In contrastive learning, theoretically, the more negative pairs, the better the comparison between pairs. ESimCSE also followed this idea, but instead of directly forcing the large batch size, it maintained a queue, reused the coding embedding immediately preceding the mini-batch to extend the negative pair, and used a momentum encoder. The specific method is: since the queued sentence embedding comes from the previous mini-batch, you can take the moving average of its parameters to maintain the momentum update model, and use the momentum model to generate the queued sentence embedding. When using a momentum encoder, turn off dropout to close the gap between training and prediction. The parameters of the encoder and the momentum update The parameters of the encoder are updated, calculated according to the following formula:

is the momentum coefficient parameter.
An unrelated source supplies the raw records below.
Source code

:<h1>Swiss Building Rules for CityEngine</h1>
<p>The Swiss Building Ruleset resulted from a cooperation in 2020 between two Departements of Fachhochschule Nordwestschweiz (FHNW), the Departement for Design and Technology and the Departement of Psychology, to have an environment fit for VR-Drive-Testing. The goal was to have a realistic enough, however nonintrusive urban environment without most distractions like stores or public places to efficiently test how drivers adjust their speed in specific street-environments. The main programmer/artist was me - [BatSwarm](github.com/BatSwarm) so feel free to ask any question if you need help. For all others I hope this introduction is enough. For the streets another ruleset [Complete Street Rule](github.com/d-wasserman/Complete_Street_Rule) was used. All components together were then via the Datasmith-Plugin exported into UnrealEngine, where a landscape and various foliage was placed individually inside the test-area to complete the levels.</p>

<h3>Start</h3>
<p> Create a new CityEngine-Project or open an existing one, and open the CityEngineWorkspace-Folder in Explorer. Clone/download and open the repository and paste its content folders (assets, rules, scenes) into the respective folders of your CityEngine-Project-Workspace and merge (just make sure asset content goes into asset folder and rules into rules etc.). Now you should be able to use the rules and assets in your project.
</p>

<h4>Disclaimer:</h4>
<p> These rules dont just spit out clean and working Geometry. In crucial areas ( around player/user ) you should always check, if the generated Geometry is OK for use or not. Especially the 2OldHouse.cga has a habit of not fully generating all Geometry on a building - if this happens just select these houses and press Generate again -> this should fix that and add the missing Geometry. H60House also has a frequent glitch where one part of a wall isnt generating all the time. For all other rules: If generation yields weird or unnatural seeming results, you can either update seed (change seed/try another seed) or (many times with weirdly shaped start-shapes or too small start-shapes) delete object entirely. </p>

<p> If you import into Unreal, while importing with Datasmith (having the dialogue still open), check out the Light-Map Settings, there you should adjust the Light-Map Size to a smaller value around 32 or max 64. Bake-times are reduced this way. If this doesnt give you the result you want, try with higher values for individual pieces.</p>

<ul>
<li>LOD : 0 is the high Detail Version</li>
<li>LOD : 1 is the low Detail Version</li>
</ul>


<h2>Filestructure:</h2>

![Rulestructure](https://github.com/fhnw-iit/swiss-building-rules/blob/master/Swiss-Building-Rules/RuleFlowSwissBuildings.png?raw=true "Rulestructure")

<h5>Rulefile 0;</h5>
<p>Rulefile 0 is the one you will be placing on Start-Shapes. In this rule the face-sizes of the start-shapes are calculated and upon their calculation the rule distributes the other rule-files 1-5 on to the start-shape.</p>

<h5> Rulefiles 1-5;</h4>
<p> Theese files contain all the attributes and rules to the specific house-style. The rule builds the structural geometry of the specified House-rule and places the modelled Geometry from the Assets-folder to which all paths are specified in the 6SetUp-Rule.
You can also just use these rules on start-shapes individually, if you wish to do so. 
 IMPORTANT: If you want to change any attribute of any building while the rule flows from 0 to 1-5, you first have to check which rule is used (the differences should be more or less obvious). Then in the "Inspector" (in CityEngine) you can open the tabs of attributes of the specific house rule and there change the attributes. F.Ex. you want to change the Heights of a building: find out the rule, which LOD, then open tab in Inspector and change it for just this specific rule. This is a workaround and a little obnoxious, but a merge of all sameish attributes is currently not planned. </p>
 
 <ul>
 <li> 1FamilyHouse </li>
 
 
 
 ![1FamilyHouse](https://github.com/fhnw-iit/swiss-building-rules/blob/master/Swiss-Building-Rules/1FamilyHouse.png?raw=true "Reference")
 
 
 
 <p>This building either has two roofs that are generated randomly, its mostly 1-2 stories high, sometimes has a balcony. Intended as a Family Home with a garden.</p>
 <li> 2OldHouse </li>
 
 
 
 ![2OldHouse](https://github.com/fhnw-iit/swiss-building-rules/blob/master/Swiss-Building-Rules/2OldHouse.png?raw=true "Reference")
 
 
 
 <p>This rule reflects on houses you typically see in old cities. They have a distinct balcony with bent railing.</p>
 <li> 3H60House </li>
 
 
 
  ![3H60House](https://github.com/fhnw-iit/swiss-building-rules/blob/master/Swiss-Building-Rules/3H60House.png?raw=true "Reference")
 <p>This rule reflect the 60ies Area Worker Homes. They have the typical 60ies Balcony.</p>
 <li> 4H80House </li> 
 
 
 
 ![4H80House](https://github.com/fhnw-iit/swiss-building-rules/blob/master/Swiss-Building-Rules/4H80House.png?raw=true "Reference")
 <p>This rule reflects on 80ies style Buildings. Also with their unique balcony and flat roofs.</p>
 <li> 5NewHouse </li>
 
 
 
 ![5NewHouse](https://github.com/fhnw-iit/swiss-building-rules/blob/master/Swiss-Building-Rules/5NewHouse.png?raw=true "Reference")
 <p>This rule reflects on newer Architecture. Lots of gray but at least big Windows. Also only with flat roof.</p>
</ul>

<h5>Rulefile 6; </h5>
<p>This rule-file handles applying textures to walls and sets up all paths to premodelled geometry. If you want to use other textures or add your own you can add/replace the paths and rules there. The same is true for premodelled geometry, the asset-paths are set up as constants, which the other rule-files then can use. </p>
Note that only parameters are updated through backpropagation. We introduce here to generate sentence embeddings for queues, because momentum updates can make the ratio more stable than evolution. Therefore, although embeddings in the queue are encoded by different encoders (in different "steps" during training), the differences between these encoders can be minimal.

CoSENT

Early Sentence-BERT had problems with training, prediction inconsistencies, and tuning difficulties. However, if the prediction target COS value is directly optimized, the effect is often particularly poor. Isn't there a way to directly optimize the COS value?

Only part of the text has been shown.